Design and construction
- Architect: Jacques Quine

= Hôtel de Ville, Antibes =

Town hall in Antibes, France

The Hôtel de Ville (/fr/, City Hall) is a municipal building in Antibes, Alpes-Maritimes, southern France, standing on Cours Masséna.

==History==
The first town hall in Antibes was the Château Grimaldi, which was originally built in the late fourteenth century as the residence of the town's feudal lords Marc and Luc Grimaldi, scions of the famous Grimaldi Dynasty. The château was seized by the revolutionary authorities during the French Revolution and was converted for use as a town hall.

In the early 1820s, the local military authorities decided that they needed the château for use as barracks. Civic leaders therefore decided to commission a purpose-built town hall. The area they selected, in the old town, was occupied by one of the medieval gates of the city, the Tour de l'Horloge, which dated from 1516.

Initially, an architect from Var was asked to draw up plans, but these were rejected. The final drawings were prepared by Jacques Quine. The new town hall was designed in the neoclassical style, built in brick with a cement render and was completed in 1828.

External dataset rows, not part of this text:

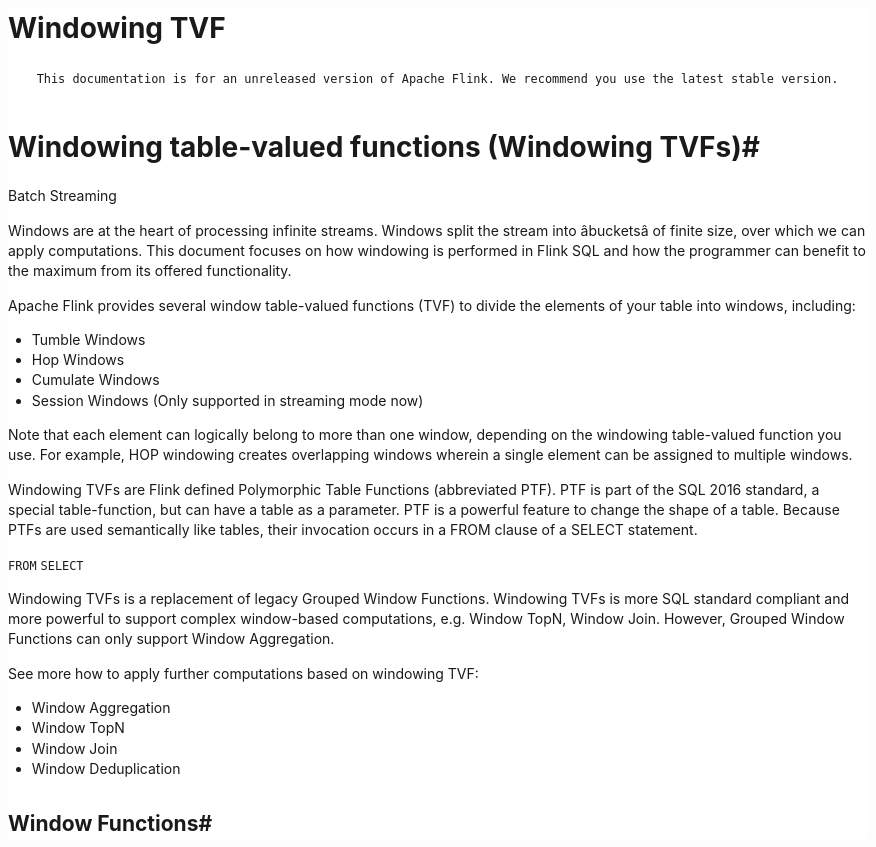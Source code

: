 # Windowing TVF


> 
        This documentation is for an unreleased version of Apache Flink. We recommend you use the latest stable version.
    


# Windowing table-valued functions (Windowing TVFs)#



Batch
Streaming


Windows are at the heart of processing infinite streams. Windows split the stream into âbucketsâ of finite size, over which we can apply computations. This document focuses on how windowing is performed in Flink SQL and how the programmer can benefit to the maximum from its offered functionality.


Apache Flink provides several window table-valued functions (TVF) to divide the elements of your table into windows, including:

* Tumble Windows
* Hop Windows
* Cumulate Windows
* Session Windows (Only supported in streaming mode now)

Note that each element can logically belong to more than one window, depending on the windowing table-valued function you use. For example, HOP windowing creates overlapping windows wherein a single element can be assigned to multiple windows.


Windowing TVFs are Flink defined Polymorphic Table Functions (abbreviated PTF). PTF is part of the SQL 2016 standard, a special table-function, but can have a table as a parameter. PTF is a powerful feature to change the shape of a table. Because PTFs are used semantically like tables, their invocation occurs in a FROM clause of a SELECT statement.

`FROM`
`SELECT`

Windowing TVFs is a replacement of legacy Grouped Window Functions. Windowing TVFs is more SQL standard compliant and more powerful to support complex window-based computations, e.g. Window TopN, Window Join. However, Grouped Window Functions can only support Window Aggregation.


See more how to apply further computations based on windowing TVF:

* Window Aggregation
* Window TopN
* Window Join
* Window Deduplication

## Window Functions#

The design involved a symmetrical main frontage of seven bays facing onto Cours Masséna. The central bay contained a rounded-headed doorway with a rusticated surround. The date "1828" was inscribed into the keystone and the doorway was flanked by brackets supporting a cornice and a heraldic shield. The other bays on the ground floor were fenestrated with round-headed windows with shutters while the bays on the first and second floors were fenestrated with square-headed windows with shutters. At roof level, there was a pediment with a clock in the tympanum above the central three bays. Internally, the principal room was the Salle du Conseil (council chamber).

In 1988, the ancient city archives, which had been preserved in the Château Grimaldi, and the newer archives, which had been kept in the town hall, were brought together to form a single collection in a building in Rue des Casemates. The town hall continued to hold some archaeological artefacts relating to the ancient Greek town of Antipolis.